▸ Collected data:
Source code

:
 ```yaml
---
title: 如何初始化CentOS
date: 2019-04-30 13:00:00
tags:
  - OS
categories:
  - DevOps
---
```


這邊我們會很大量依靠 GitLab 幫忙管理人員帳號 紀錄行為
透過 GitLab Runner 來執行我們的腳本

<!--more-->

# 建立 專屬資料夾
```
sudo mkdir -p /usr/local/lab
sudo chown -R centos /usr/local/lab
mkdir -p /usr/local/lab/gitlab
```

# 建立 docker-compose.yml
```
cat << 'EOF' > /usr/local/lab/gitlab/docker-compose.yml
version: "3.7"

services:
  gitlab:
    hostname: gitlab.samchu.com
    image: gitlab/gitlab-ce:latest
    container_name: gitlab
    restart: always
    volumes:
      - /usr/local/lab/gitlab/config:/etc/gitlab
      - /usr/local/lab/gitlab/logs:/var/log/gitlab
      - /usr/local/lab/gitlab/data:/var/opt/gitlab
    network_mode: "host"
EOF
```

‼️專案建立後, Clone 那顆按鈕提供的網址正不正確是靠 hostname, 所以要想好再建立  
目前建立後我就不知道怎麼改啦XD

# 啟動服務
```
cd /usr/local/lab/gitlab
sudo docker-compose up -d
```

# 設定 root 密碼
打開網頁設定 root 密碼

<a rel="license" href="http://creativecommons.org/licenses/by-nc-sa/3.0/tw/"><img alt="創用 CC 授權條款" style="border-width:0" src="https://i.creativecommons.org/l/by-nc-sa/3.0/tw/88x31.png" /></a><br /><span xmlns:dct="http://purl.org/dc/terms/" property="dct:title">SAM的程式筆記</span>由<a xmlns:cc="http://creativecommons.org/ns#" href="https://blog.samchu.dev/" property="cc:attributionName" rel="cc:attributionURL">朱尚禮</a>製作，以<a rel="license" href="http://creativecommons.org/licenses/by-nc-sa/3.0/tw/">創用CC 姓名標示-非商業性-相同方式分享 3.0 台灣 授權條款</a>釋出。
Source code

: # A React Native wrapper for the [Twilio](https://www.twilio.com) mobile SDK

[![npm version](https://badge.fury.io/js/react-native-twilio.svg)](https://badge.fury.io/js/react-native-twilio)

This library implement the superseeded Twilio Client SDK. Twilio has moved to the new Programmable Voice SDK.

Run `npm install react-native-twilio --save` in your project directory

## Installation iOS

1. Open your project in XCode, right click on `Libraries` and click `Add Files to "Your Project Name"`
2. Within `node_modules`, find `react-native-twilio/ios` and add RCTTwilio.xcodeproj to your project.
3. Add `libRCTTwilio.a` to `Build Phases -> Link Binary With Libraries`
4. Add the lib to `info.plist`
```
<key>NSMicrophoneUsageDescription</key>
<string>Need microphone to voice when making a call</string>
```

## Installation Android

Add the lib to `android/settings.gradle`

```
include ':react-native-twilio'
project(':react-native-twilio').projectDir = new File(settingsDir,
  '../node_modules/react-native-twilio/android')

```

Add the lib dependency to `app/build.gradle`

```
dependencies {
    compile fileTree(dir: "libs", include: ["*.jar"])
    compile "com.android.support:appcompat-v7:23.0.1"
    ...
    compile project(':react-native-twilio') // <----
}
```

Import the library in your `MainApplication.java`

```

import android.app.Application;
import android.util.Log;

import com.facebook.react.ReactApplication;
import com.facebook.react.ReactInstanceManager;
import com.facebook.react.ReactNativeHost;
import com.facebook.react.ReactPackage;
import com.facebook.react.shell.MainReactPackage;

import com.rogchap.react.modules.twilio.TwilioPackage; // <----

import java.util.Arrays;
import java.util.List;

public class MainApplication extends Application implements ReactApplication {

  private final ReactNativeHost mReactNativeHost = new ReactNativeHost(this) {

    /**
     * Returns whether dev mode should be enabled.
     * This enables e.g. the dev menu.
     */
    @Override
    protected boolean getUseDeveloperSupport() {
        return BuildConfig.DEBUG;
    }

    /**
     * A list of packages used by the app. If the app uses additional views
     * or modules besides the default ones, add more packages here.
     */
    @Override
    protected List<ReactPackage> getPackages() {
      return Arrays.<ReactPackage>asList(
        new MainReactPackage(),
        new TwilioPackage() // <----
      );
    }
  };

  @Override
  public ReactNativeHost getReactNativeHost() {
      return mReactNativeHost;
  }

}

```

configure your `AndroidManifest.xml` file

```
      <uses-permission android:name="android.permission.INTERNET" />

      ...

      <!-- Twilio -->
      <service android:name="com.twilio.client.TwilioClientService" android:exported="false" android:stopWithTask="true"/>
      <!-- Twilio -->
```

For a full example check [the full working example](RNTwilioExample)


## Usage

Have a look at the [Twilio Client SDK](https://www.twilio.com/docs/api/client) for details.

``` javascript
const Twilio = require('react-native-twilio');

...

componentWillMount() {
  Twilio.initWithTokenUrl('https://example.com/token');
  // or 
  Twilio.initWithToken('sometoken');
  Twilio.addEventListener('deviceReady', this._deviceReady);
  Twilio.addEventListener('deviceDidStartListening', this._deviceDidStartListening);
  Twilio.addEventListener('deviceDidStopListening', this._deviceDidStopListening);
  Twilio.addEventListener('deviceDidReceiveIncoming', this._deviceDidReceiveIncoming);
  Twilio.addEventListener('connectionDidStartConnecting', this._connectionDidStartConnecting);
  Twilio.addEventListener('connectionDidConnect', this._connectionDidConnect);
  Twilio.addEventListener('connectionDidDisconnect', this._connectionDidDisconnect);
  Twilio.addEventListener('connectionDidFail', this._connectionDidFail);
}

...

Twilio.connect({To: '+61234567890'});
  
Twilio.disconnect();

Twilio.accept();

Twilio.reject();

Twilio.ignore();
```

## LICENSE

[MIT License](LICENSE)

▸ WHAT IS NEEDED:
Copy out each entry precisely. Leave nothing out.

▸ OUTPUT OF THE TASK:
Source code

:
 ```yaml
---
title: 如何初始化CentOS
date: 2019-04-30 13:00:00
tags:
  - OS
categories:
  - DevOps
---
```


這邊我們會很大量依靠 GitLab 幫忙管理人員帳號 紀錄行為
透過 GitLab Runner 來執行我們的腳本

<!--more-->

# 建立 專屬資料夾
```
sudo mkdir -p /usr/local/lab
sudo chown -R centos /usr/local/lab
mkdir -p /usr/local/lab/gitlab
```

# 建立 docker-compose.yml
```
cat << 'EOF' > /usr/local/lab/gitlab/docker-compose.yml
version: "3.7"

services:
  gitlab:
    hostname: gitlab.samchu.com
    image: gitlab/gitlab-ce:latest
    container_name: gitlab
    restart: always
    volumes:
      - /usr/local/lab/gitlab/config:/etc/gitlab
      - /usr/local/lab/gitlab/logs:/var/log/gitlab
      - /usr/local/lab/gitlab/data:/var/opt/gitlab
    network_mode: "host"
EOF
```

‼️專案建立後, Clone 那顆按鈕提供的網址正不正確是靠 hostname, 所以要想好再建立  
目前建立後我就不知道怎麼改啦XD

# 啟動服務
```
cd /usr/local/lab/gitlab
sudo docker-compose up -d
```

# 設定 root 密碼
打開網頁設定 root 密碼

<a rel="license" href="http://creativecommons.org/licenses/by-nc-sa/3.0/tw/"><img alt="創用 CC 授權條款" style="border-width:0" src="https://i.creativecommons.org/l/by-nc-sa/3.0/tw/88x31.png" /></a><br /><span xmlns:dct="http://purl.org/dc/terms/" property="dct:title">SAM的程式筆記</span>由<a xmlns:cc="http://creativecommons.org/ns#" href="https://blog.samchu.dev/" property="cc:attributionName" rel="cc:attributionURL">朱尚禮</a>製作，以<a rel="license" href="http://creativecommons.org/licenses/by-nc-sa/3.0/tw/">創用CC 姓名標示-非商業性-相同方式分享 3.0 台灣 授權條款</a>釋出。
Source code

: # A React Native wrapper for the [Twilio](https://www.twilio.com) mobile SDK

[![npm version](https://badge.fury.io/js/react-native-twilio.svg)](https://badge.fury.io/js/react-native-twilio)

This library implement the superseeded Twilio Client SDK. Twilio has moved to the new Programmable Voice SDK.

Run `npm install react-native-twilio --save` in your project directory

## Installation iOS

1. Open your project in XCode, right click on `Libraries` and click `Add Files to "Your Project Name"`
2. Within `node_modules`, find `react-native-twilio/ios` and add RCTTwilio.xcodeproj to your project.
3. Add `libRCTTwilio.a` to `Build Phases -> Link Binary With Libraries`
4. Add the lib to `info.plist`
```
<key>NSMicrophoneUsageDescription</key>
<string>Need microphone to voice when making a call</string>
```

## Installation Android

Add the lib to `android/settings.gradle`

```
include ':react-native-twilio'
project(':react-native-twilio').projectDir = new File(settingsDir,
  '../node_modules/react-native-twilio/android')

```

Add the lib dependency to `app/build.gradle`

```
dependencies {
    compile fileTree(dir: "libs", include: ["*.jar"])
    compile "com.android.support:appcompat-v7:23.0.1"
    ...
    compile project(':react-native-twilio') // <----
}
```

Import the library in your `MainApplication.java`

```

import android.app.Application;
import android.util.Log;

import com.facebook.react.ReactApplication;
import com.facebook.react.ReactInstanceManager;
import com.facebook.react.ReactNativeHost;
import com.facebook.react.ReactPackage;
import com.facebook.react.shell.MainReactPackage;

import com.rogchap.react.modules.twilio.TwilioPackage; // <----

import java.util.Arrays;
import java.util.List;

public class MainApplication extends Application implements ReactApplication {

  private final ReactNativeHost mReactNativeHost = new ReactNativeHost(this) {

    /**
     * Returns whether dev mode should be enabled.
     * This enables e.g. the dev menu.
     */
    @Override
    protected boolean getUseDeveloperSupport() {
        return BuildConfig.DEBUG;
    }

    /**
     * A list of packages used by the app. If the app uses additional views
     * or modules besides the default ones, add more packages here.
     */
    @Override
    protected List<ReactPackage> getPackages() {
      return Arrays.<ReactPackage>asList(
        new MainReactPackage(),
        new TwilioPackage() // <----
      );
    }
  };

  @Override
  public ReactNativeHost getReactNativeHost() {
      return mReactNativeHost;
  }

}

```

configure your `AndroidManifest.xml` file

```
      <uses-permission android:name="android.permission.INTERNET" />

      ...

      <!-- Twilio -->
      <service android:name="com.twilio.client.TwilioClientService" android:exported="false" android:stopWithTask="true"/>
      <!-- Twilio -->
```

For a full example check [the full working example](RNTwilioExample)


## Usage

Have a look at the [Twilio Client SDK](https://www.twilio.com/docs/api/client) for details.

``` javascript
const Twilio = require('react-native-twilio');

...

componentWillMount() {
  Twilio.initWithTokenUrl('https://example.com/token');
  // or 
  Twilio.initWithToken('sometoken');
  Twilio.addEventListener('deviceReady', this._deviceReady);
  Twilio.addEventListener('deviceDidStartListening', this._deviceDidStartListening);
  Twilio.addEventListener('deviceDidStopListening', this._deviceDidStopListening);
  Twilio.addEventListener('deviceDidReceiveIncoming', this._deviceDidReceiveIncoming);
  Twilio.addEventListener('connectionDidStartConnecting', this._connectionDidStartConnecting);
  Twilio.addEventListener('connectionDidConnect', this._connectionDidConnect);
  Twilio.addEventListener('connectionDidDisconnect', this._connectionDidDisconnect);
  Twilio.addEventListener('connectionDidFail', this._connectionDidFail);
}

...

Twilio.connect({To: '+61234567890'});
  
Twilio.disconnect();

Twilio.accept();

Twilio.reject();

Twilio.ignore();
```

## LICENSE

[MIT License](LICENSE)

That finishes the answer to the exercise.